2008-05-05

M-net 2008-05-GW Special

責任が取れない者は、トップとなる資格無し

最近、不祥事の事後対策によって顧客の評価や業績が変わっていった企業についての記事を読んだ。要は、

   1.即日対応(スピード)
   2.トップが出て責任を認める(経営者の器)
   3.今後の具体策の明示(問題対応能力)

これが出来た企業は不祥事を乗り越え、顧客の信頼を取り戻して業績を回復したが、これが出来なかった企業は完全に信頼を失い経営の危機を招いたり倒産した、との事であった。
問題が起きた時、ピンチの時こそ、会社の素顔が見える。だから起きた出来事そのものよりも、その後の対応に際して経営者の手腕が問われる。

私自身も経営者であるが、トップの最大の役割は「最終責任を取ること」だと思う。
経営者は1人では出来ないから、人に任せる事も必要になる。

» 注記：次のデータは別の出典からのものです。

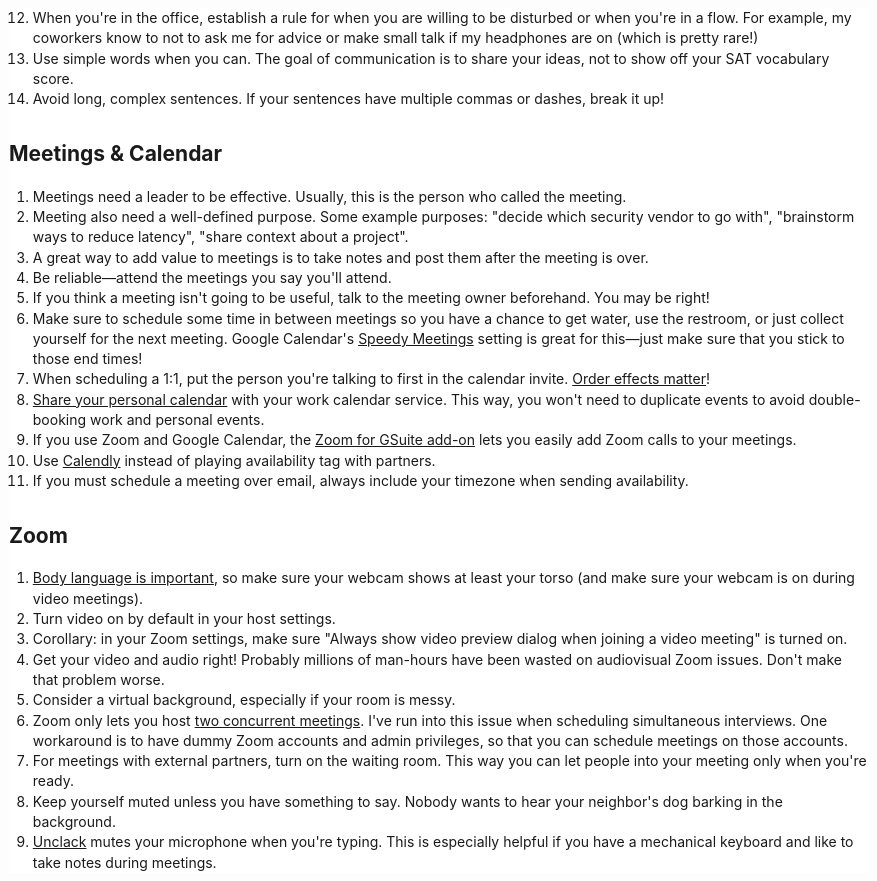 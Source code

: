 12. When you're in the office, establish a rule for when you are willing to be disturbed or when you're in a flow. For example, my coworkers know to not to ask me for advice or make small talk if my headphones are on (which is pretty rare!)
13. Use simple words when you can. The goal of communication is to share your ideas, not to show off your SAT vocabulary score.
14. Avoid long, complex sentences. If your sentences have multiple commas or dashes, break it up!

## Meetings & Calendar

1. Meetings need a leader to be effective. Usually, this is the person who called the meeting.
2. Meeting also need a well-defined purpose. Some example purposes: "decide which security vendor to go with", "brainstorm ways to reduce latency", "share context about a project".
3. A great way to add value to meetings is to take notes and post them after the meeting is over.
4. Be reliable—attend the meetings you say you'll attend.
5. If you think a meeting isn't going to be useful, talk to the meeting owner beforehand. You may be right!
6. Make sure to schedule some time in between meetings so you have a chance to get water, use the restroom, or just collect yourself for the next meeting. Google Calendar's [Speedy Meetings](https://gmail.googleblog.com/2011/06/change-google-calendars-default-meeting.html) setting is great for this—just make sure that you stick to those end times!
7. When scheduling a 1:1, put the person you're talking to first in the calendar invite. [Order effects matter](http://psychology.iresearchnet.com/social-psychology/social-psychology-research-methods/order-effects/)!
8. [Share your personal calendar](https://support.google.com/calendar/answer/37082?hl=en) with your work calendar service. This way, you won't need to duplicate events to avoid double-booking work and personal events.
9. If you use Zoom and Google Calendar, the [Zoom for GSuite add-on](https://support.zoom.us/hc/en-us/articles/360020187492-Zoom-for-GSuite-add-on) lets you easily add Zoom calls to your meetings.
10. Use [Calendly](http://calendly.com/) instead of playing availability tag with partners.
11. If you must schedule a meeting over email, always include your timezone when sending availability.

## Zoom

1. [Body language is important](https://www.psychologytoday.com/us/blog/beyond-words/201109/is-nonverbal-communication-numbers-game), so make sure your webcam shows at least your torso (and make sure your webcam is on during video meetings).
2. Turn video on by default in your host settings.
3. Corollary: in your Zoom settings, make sure "Always show video preview dialog when joining a video meeting" is turned on.
4. Get your video and audio right! Probably millions of man-hours have been wasted on audiovisual Zoom issues. Don't make that problem worse.
5. Consider a virtual background, especially if your room is messy.
6. Zoom only lets you host [two concurrent meetings](https://support.zoom.us/hc/en-us/articles/206122046-Can-I-Host-Concurrent-Meetings-). I've run into this issue when scheduling simultaneous interviews. One workaround is to have dummy Zoom accounts and admin privileges, so that you can schedule meetings on those accounts.
7. For meetings with external partners, turn on the waiting room. This way you can let people into your meeting only when you're ready.
8. Keep yourself muted unless you have something to say. Nobody wants to hear your neighbor's dog barking in the background.
9. [Unclack](https://unclack.app/#/) mutes your microphone when you're typing. This is especially helpful if you have a mechanical keyboard and like to take notes during meetings.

私はいつも「社員の失敗では会社は倒産しないので、最後は私が責任をとるから、任せるからやってみて下さい。」と社員に言って仕事を任せるが、何か問題が起きた時は自分に責任が来る事を覚悟でやっている。トップは最終的な責任を取る代わりに、適切な権力を持ち、自ら決断してスピードを持って執行すべきである。
色んな経営者に会う中で、自分で決断し、スピードを持って実行し、最終的な責任は自分で取る覚悟でやっている人の下では優れた人材も育ち、会社も成長していく。

一方、ある会社の次期経営者Aさんは、

   1.上手くいかなかった事を部下や周りのせいにする
   2.出来るだけ多くの賛成を得て決断しようと考えており、
    スピードが遅い
   3.有言不実行で、優秀な人材の信頼を失い、辞職される

こんな人物がトップになっては優秀な社員から離れてしまうし、会社が変革できず、時代に対応出来ないだろう。

欧米には「ノーブレス・オブリージュ (noblesse oblige) 」と言う言葉がある。フランス語で「貴族の義務」「高貴な義務」を意味し、財産、権力、社会的地位には責任が伴うことをさす。

最終責任がとれない者は、企業のトップとなるべきではない。また、本当にトップになるならば覚悟を決め、失敗を恐れずに自ら決断、実行し、全ての責任は自分がとるつもりで人に任せていかなければならない。
Aさんも早くその事に気づき、トップになる前に失敗を含めて色んな経験をして器を大きくし、魅力ある素晴らしい経営者となる事を切に願う。